Entries shown –
....................

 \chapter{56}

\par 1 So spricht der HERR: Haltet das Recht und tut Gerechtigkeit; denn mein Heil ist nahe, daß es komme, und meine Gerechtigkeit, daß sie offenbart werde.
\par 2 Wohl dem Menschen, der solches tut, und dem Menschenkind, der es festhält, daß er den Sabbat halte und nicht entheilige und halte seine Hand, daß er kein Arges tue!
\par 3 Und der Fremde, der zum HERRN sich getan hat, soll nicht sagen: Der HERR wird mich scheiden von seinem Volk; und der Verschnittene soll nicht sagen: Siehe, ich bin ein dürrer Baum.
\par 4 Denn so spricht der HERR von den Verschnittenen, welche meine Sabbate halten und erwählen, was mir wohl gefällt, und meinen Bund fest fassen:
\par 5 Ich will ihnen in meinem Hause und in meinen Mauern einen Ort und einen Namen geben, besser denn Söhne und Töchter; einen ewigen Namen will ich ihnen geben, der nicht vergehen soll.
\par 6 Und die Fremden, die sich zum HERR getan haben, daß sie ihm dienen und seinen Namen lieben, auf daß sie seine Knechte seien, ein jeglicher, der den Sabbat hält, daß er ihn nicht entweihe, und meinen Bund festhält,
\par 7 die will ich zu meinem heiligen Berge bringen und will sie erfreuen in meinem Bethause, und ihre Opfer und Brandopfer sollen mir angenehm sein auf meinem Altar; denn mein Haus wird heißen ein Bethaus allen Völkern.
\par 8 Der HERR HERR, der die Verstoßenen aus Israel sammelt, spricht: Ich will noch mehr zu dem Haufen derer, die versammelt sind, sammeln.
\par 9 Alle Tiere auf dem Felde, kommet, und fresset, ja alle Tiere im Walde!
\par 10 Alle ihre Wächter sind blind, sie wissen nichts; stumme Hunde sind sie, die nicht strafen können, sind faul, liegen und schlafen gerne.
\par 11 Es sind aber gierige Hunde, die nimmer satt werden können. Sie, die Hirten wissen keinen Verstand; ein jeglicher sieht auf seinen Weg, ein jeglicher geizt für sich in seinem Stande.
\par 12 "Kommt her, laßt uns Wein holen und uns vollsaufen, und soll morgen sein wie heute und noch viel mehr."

....................

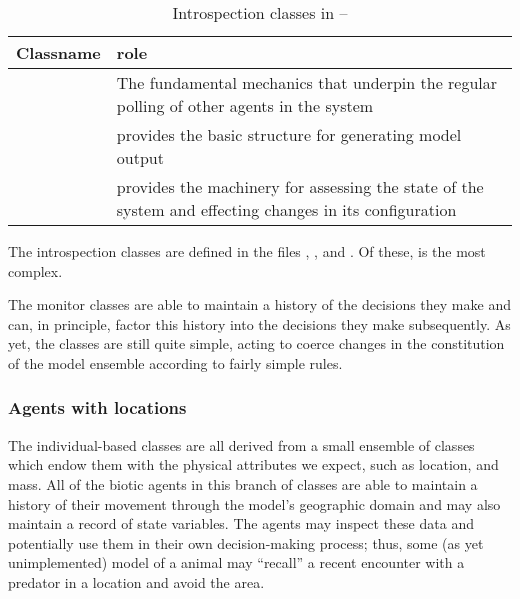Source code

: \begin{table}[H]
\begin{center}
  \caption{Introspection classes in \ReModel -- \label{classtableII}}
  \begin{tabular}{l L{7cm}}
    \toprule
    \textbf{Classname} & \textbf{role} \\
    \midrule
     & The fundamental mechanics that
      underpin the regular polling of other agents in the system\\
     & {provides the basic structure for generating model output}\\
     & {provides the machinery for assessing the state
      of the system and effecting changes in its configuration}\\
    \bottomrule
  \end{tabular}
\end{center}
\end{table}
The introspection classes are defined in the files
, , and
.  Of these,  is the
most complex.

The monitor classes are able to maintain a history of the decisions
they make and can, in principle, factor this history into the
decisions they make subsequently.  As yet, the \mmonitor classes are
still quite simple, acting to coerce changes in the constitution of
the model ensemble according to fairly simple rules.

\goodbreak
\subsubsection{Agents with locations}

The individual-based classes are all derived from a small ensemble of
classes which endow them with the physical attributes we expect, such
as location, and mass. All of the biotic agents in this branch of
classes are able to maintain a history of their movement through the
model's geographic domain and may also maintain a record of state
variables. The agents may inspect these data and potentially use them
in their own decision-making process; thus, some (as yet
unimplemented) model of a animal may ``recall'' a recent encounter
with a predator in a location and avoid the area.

....................

What is needed – Search the listing above for the lines with "sie offenbart werde." and "Bethaus allen Völkern.", then output those lines and all lines between them exactly.

Solution for this problem –
\par 1 So spricht der HERR: Haltet das Recht und tut Gerechtigkeit; denn mein Heil ist nahe, daß es komme, und meine Gerechtigkeit, daß sie offenbart werde.
\par 2 Wohl dem Menschen, der solches tut, und dem Menschenkind, der es festhält, daß er den Sabbat halte und nicht entheilige und halte seine Hand, daß er kein Arges tue!
\par 3 Und der Fremde, der zum HERRN sich getan hat, soll nicht sagen: Der HERR wird mich scheiden von seinem Volk; und der Verschnittene soll nicht sagen: Siehe, ich bin ein dürrer Baum.
\par 4 Denn so spricht der HERR von den Verschnittenen, welche meine Sabbate halten und erwählen, was mir wohl gefällt, und meinen Bund fest fassen:
\par 5 Ich will ihnen in meinem Hause und in meinen Mauern einen Ort und einen Namen geben, besser denn Söhne und Töchter; einen ewigen Namen will ich ihnen geben, der nicht vergehen soll.
\par 6 Und die Fremden, die sich zum HERR getan haben, daß sie ihm dienen und seinen Namen lieben, auf daß sie seine Knechte seien, ein jeglicher, der den Sabbat hält, daß er ihn nicht entweihe, und meinen Bund festhält,
\par 7 die will ich zu meinem heiligen Berge bringen und will sie erfreuen in meinem Bethause, und ihre Opfer und Brandopfer sollen mir angenehm sein auf meinem Altar; denn mein Haus wird heißen ein Bethaus allen Völkern.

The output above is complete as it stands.